Iroquois Ancient History

Indians claim to be the offspring of an independent act of creation. The Iroquois name themselves in proud allusion to their supposed supremacy. Tribes on the St. Lawrence and the lakes live in disputes. War with a race of giants called Ronongweca: the fiend Shotrowea, contests with the great Kwiss Kwiss, or Mastodon, the Big Elk, and the Horned Serpent. A meteor falls in the camp. Northern tribes confederate; send an unfortunate embassage to a great chief south, war with him, war with each other, and the country thereby depopulated and left to its original desolation.

When we come to draw the minds of the sages and chroniclers of the Iroquois cantons, to the facts of their early history and origin, they treat us with legendary fables, and myths of gods and men, and changes and freaks in elementary matter, which indicate that such ideas, were common to their progenitors, whatever part of the world they occupied. We have adverted to their notions on this head, in the preceding remarks on their cosmogony, tinctured, as it strongly is, with the old Persian philosophy.

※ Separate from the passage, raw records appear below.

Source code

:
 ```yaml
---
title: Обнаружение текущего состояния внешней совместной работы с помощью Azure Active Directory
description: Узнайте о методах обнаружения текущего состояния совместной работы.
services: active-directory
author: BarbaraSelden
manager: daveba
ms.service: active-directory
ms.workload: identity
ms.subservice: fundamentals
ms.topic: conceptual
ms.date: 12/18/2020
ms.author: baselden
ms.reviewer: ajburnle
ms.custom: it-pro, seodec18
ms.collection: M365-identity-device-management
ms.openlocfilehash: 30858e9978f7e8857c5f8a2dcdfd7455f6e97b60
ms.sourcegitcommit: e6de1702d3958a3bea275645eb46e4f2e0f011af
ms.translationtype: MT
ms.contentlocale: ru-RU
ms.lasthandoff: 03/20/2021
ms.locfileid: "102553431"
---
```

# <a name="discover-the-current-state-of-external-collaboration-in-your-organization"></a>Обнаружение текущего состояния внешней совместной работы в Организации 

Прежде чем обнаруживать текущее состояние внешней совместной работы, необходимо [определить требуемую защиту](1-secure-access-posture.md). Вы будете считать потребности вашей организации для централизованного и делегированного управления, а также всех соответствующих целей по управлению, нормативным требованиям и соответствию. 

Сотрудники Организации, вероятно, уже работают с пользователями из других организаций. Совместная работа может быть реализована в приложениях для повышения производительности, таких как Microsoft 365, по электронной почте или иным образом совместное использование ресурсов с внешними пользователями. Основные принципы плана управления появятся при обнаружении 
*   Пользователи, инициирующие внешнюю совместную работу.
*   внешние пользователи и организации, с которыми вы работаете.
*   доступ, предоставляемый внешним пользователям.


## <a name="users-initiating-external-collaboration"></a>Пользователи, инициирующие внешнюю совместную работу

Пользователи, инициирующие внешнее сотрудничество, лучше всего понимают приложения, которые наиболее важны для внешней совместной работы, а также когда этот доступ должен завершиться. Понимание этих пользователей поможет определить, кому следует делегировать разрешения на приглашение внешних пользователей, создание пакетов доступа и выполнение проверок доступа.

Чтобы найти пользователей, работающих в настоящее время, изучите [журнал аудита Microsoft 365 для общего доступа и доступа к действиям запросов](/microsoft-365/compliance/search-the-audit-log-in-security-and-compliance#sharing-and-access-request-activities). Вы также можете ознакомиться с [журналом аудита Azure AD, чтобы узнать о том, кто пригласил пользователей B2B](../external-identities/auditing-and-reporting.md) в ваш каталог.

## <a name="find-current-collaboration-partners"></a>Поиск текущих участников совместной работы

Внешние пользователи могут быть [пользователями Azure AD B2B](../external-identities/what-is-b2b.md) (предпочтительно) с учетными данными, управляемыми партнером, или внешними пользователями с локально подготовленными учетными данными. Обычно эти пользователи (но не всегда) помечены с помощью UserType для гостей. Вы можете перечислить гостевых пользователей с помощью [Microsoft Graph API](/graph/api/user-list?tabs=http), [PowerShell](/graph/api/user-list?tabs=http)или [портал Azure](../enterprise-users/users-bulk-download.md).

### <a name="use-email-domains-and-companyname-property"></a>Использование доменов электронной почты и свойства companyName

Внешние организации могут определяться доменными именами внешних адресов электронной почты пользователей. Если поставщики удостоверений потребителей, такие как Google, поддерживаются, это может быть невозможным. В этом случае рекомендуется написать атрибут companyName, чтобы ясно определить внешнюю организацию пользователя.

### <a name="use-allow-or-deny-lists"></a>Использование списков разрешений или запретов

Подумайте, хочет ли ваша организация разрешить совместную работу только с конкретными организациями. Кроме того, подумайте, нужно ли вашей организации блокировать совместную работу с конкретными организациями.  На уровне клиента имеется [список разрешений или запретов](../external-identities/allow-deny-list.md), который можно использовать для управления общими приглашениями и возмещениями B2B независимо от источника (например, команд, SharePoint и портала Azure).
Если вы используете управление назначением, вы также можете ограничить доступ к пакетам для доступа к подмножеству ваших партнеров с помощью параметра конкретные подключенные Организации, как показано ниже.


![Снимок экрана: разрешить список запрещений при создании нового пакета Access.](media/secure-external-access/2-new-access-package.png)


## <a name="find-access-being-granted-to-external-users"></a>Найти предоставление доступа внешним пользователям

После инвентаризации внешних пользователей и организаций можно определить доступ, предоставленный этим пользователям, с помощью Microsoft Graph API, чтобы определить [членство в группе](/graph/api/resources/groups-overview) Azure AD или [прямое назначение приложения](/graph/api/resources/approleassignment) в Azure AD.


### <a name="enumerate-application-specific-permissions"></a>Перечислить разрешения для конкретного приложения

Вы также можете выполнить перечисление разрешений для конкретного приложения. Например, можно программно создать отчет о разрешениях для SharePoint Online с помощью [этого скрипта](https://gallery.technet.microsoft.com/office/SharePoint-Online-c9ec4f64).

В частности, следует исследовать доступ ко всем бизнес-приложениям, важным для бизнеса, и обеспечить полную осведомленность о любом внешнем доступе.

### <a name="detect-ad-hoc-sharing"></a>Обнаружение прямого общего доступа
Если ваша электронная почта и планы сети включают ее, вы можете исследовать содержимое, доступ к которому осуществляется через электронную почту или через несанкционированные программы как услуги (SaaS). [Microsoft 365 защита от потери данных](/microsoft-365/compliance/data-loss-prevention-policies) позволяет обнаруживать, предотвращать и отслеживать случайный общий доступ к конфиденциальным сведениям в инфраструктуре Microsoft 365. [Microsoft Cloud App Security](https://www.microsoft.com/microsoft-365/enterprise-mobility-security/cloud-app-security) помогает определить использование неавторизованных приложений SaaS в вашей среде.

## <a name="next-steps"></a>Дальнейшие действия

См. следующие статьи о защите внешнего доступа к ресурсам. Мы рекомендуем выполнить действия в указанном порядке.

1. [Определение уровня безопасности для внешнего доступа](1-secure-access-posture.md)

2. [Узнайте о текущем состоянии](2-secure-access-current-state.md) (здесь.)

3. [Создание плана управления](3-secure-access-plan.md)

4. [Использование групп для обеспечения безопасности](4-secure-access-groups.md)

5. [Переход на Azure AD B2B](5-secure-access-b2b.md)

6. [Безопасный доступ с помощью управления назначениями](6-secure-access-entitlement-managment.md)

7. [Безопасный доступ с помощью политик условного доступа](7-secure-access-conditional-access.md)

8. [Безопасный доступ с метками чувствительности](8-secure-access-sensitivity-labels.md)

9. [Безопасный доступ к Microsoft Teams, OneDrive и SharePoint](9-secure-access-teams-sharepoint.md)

They deny, as do all the tribes, a foreign origin. They assert, that America, or AONAO, was the place of their origin. They begin by laying down the theory, that they were the peculiar care of the Supernal Power who created all things, and who, as a proof of his care and benevolence of a race whom he had marked by a distinct color, created the continent for their especial use, and placed them upon it. None of the tribes pretend to establish dates, nor have they any astronomical data, to fix them. But they all give to the story of their origin, or creation, a locality, which is generally fixed to some prominent geographical feature near to their present respective place of abode, or at least, a spot well known. This spot, among the Iroquois cantons, is located in the northern hemisphere.

The term, Ongwe Honwe, is used by these tribes, very much in the manner in which the ancient Teutons called themselves, Allamanna, or Ghermanna, from which we have the modern terms, Allemand and German. If they did not literally call themselves ” all men,” as did these proud tribes, they implied as much, in a term which is interpreted to mean, real men, or a people surpassing all others. It is the common terra for the red race, as contra-distinguished from all other races, and the true equivalent of the phrase, “Indian.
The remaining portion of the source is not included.